Not all the changes worked for me. Creative makeup designs tried to evoke the disease & the squalor of 19th century France, but came out alarmingly close to 21st century zombie apocalypse.
All in all though, "Les Mis" is a winner. Les Mis devotees & musical theater aficionados have something new to love. If musical theater is your thing, this is your movie. If you are a musical theater neophyte & this film doesn't turn you on to the genre, don't waste any more money trying to catch the bug. This one's as good as it gets.
I love Les Mis. When I say I love it, I mean I know every single measure of every single song by heart. That being said, I found the "extra songs" to be awkward and grating. (But I don't think you would pick up on it if you don't know every single word...) Hugh Jackman portrayed Valjean very expressively and completely transported the viewer into the moment; BUT the role of Valjean requires a very adept signing voice as those songs have a lot of depth to them, Mr. Jackman just doesn't have the voice required for the part. Same thing with Russel Crowe portraying Javert. Some of the most intense, touching parts of the music were lost to less than adequate singing ability. Anne Hathaway, stole the show no doubt... However, I was also pleasantly surprised by Amanda Seyfried as Cosette, she wasn't the best ever, but was well casted and delivered quite nicely. Eddy Redmayne was a phenomenal Marius and has a surprising voice. The one role (albeit a small role) that I can't believe no one is talking about is Samantha Barks as Eponine... Wow! Filling the shoes of Frances Ruffelle was a big task (I am very biased in this area as Ms. Ruffelle is my favorite and Eponine is my favorite character)but Ms. Barks was stunning!! Overall, I loved it because it is Les Mis and it was done better than I could have expected from Hollywood.

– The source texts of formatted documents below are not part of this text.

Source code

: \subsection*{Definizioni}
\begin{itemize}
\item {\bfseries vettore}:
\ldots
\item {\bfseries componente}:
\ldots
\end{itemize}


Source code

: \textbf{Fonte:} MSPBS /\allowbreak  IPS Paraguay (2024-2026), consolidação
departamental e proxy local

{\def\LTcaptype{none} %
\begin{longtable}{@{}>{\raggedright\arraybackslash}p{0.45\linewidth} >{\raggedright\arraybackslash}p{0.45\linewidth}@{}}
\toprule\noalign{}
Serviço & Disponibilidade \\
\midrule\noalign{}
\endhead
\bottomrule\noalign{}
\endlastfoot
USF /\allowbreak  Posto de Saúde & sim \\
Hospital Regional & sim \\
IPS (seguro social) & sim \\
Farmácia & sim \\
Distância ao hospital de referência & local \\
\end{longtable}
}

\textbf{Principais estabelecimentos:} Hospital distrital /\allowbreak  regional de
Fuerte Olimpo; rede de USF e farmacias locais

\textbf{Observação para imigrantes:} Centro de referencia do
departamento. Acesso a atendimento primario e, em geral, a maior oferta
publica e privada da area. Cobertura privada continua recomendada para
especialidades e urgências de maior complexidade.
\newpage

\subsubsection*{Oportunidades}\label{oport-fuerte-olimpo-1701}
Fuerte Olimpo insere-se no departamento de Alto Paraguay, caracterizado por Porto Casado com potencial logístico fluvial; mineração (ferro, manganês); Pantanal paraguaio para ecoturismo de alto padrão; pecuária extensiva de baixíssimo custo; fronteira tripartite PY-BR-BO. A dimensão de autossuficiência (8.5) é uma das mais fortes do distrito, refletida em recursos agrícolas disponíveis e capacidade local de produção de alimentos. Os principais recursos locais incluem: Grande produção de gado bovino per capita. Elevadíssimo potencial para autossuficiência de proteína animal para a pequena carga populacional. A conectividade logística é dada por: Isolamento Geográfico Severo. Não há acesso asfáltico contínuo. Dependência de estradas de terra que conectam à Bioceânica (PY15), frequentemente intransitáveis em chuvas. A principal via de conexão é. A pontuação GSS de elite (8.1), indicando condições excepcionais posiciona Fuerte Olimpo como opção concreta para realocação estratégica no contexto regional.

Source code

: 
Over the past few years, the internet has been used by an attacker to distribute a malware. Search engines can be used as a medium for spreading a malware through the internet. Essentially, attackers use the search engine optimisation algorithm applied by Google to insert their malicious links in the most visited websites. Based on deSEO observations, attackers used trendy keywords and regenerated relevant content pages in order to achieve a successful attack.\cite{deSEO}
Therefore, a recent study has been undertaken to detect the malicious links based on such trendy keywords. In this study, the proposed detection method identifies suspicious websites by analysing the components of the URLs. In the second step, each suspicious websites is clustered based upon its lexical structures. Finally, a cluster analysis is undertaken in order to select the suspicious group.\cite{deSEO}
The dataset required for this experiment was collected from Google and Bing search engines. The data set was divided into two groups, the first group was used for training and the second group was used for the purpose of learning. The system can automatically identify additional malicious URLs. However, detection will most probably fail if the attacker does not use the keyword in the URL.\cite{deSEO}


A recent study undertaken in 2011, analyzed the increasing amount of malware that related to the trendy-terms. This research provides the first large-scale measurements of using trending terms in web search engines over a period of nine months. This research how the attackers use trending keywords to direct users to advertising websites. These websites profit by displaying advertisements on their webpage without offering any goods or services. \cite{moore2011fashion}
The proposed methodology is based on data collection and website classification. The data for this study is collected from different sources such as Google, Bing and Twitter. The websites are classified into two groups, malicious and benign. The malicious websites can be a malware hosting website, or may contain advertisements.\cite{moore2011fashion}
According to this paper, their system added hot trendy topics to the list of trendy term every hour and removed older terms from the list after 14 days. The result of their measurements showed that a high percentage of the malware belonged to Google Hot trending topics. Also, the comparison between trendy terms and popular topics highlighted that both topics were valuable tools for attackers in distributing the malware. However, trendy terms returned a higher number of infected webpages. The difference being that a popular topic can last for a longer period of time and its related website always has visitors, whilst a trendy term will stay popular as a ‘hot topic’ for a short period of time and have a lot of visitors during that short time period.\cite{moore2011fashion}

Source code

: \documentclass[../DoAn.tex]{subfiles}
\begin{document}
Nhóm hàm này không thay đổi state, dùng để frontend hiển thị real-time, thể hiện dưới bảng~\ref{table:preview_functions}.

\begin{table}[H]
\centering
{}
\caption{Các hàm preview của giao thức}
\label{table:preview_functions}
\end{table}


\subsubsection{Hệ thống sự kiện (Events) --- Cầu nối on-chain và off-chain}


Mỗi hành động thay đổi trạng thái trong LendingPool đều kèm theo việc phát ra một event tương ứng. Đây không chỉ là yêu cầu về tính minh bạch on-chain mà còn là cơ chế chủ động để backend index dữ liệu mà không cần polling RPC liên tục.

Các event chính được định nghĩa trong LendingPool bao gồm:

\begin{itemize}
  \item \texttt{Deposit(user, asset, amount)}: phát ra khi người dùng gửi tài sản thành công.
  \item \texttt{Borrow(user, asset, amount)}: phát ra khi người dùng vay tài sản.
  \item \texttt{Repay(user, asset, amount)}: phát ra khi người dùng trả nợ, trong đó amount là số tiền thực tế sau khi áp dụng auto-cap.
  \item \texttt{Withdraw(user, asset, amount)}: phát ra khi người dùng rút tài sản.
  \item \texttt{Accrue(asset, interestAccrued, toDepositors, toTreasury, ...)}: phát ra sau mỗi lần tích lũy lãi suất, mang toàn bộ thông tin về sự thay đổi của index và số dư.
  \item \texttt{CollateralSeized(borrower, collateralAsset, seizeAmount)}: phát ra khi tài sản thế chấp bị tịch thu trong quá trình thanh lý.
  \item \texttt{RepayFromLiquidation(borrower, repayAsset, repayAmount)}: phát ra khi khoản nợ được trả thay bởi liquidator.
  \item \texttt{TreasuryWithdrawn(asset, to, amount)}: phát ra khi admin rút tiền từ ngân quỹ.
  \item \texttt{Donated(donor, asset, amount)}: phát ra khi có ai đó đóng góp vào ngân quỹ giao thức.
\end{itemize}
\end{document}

Les Miserables is the best movie I've seen this year As great as the Broadway show was, the film is better, more action the closeups. etc The cast is excellent HUGH JACKMAN should receive an Oscar for his performance as should Anne Hathawy wonderful performances Russell Crowe is excellent as well though his voice doesn't stand up to the others Auduence broke out in applause several times (rare in a NJ theater) After Hathaways moving performance " I Dreamed A Dream" " and "Master of The House" ( Sascha Cohen , Helen Bonham Carter hysterical,) and for Hugh Jackmans performance of "Bring Him Home"At the end received a standing ovation.. Long yes 3 hrs, never boring not a bad moment in film beautifully directed by Tom Holland and photographed.. The most satisfying film I've seen this year ( and there are many good films this yr) Note* Glad Colm Wilkinson Broadways original Jean Val Jean was included in a small part as the preacher.. Ot to be missed!!
It's too bad not all of the leads are great singers. And somebody
should buy the director a tripod; the hand-held ultra closeups become
dizzying and pretentious after awhile. (So many times, this movie cries
out for an occasional wide shot. You know the famous
wagon-pinning-the-citizen scene? We never even get to see the wagon. We
start right with the closeup of the victim!)
But there's also a lot right with this version: inspired casting, rich visuals, and of course a brilliant score. Fascinating how certain themes and moments give "Les Mis" a different meaning when you have closeups (in this case, almost nothing BUT closeups) at your disposal.
Really glad we went. Would be gladder if the camera-work hadn't drawn so much attention to itself.